(Stored entries)
***
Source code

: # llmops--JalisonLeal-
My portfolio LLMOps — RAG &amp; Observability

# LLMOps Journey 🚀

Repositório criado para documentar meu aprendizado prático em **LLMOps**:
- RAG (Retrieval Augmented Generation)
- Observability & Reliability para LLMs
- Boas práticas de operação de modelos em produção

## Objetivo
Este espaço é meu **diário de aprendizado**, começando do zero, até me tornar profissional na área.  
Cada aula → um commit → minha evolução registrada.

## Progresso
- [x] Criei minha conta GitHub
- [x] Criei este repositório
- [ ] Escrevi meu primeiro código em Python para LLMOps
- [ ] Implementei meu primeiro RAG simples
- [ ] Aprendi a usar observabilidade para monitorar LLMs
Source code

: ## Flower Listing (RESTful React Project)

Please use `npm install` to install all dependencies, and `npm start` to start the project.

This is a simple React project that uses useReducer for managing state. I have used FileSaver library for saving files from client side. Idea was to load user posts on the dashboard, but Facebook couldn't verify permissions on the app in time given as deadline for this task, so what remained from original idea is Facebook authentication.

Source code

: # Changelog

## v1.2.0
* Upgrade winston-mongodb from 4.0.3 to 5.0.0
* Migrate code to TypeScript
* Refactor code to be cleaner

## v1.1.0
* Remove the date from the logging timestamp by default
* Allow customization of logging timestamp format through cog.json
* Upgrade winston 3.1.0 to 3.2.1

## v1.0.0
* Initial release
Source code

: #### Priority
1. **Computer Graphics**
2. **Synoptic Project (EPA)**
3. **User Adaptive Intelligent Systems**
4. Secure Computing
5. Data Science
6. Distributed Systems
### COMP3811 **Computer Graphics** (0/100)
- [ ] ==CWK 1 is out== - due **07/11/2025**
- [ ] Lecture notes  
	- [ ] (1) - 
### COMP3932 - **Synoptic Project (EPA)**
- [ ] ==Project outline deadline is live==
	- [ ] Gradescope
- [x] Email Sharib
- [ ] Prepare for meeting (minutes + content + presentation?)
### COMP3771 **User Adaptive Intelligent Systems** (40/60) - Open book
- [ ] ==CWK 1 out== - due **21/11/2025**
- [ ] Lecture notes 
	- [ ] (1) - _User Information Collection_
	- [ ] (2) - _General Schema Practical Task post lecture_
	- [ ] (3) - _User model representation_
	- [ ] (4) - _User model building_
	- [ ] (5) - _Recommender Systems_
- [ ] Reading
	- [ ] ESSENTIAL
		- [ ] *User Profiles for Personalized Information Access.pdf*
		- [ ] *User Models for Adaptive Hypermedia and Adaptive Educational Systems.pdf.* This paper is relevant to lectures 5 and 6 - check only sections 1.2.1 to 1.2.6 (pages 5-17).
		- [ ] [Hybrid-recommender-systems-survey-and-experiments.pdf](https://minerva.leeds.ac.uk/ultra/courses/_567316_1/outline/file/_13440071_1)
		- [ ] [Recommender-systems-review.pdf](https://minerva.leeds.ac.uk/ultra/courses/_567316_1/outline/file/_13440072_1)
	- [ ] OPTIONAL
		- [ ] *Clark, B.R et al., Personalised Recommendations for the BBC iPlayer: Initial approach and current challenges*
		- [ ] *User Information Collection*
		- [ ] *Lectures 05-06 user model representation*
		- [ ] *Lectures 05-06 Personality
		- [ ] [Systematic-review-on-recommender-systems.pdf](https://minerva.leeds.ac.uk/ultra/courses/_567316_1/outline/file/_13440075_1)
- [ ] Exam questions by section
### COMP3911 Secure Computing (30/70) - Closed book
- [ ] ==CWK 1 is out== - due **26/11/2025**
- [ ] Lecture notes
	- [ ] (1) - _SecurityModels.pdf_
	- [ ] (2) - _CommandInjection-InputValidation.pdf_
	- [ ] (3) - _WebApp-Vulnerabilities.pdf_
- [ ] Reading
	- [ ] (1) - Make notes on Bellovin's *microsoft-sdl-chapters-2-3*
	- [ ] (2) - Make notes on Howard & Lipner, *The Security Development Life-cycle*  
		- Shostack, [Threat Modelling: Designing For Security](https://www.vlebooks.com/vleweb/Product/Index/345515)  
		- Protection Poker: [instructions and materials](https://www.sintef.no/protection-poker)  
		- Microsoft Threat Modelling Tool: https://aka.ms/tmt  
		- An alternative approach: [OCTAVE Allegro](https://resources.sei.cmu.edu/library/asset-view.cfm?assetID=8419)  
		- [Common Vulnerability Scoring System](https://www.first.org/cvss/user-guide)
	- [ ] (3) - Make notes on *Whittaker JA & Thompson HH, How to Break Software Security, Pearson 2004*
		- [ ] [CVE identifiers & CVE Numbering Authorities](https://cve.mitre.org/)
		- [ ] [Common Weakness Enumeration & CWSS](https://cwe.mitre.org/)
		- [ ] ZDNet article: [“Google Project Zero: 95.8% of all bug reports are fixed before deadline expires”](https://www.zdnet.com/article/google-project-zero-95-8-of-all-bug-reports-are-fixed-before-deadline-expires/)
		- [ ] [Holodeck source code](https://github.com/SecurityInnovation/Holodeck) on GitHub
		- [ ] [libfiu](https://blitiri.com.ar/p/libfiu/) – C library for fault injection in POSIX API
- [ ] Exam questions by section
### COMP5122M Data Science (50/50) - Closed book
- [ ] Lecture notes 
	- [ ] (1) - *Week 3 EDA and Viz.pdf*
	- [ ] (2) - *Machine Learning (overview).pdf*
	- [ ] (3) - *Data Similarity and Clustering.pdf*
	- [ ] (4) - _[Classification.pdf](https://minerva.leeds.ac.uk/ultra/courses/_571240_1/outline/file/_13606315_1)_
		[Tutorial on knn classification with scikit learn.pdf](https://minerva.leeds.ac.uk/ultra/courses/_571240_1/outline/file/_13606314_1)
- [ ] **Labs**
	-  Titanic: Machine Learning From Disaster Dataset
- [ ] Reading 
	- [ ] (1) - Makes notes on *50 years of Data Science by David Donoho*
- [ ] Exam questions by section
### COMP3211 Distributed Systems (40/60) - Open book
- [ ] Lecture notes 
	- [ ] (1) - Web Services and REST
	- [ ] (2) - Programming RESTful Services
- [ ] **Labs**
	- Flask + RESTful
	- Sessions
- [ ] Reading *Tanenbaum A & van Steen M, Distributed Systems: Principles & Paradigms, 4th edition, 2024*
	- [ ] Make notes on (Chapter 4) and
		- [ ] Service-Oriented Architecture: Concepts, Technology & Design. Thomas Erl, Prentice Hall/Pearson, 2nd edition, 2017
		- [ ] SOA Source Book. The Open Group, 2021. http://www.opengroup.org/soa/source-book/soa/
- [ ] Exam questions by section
***
Try it: Among the records, find all lines that include the string "outline" and return them.

Answer section:
- [ ] ==Project outline deadline is live==
		- [ ] [Hybrid-recommender-systems-survey-and-experiments.pdf](https://minerva.leeds.ac.uk/ultra/courses/_567316_1/outline/file/_13440071_1)
		- [ ] [Recommender-systems-review.pdf](https://minerva.leeds.ac.uk/ultra/courses/_567316_1/outline/file/_13440072_1)
		- [ ] [Systematic-review-on-recommender-systems.pdf](https://minerva.leeds.ac.uk/ultra/courses/_567316_1/outline/file/_13440075_1)
	- [ ] (4) - _[Classification.pdf](https://minerva.leeds.ac.uk/ultra/courses/_571240_1/outline/file/_13606315_1)_
		[Tutorial on knn classification with scikit learn.pdf](https://minerva.leeds.ac.uk/ultra/courses/_571240_1/outline/file/_13606314_1)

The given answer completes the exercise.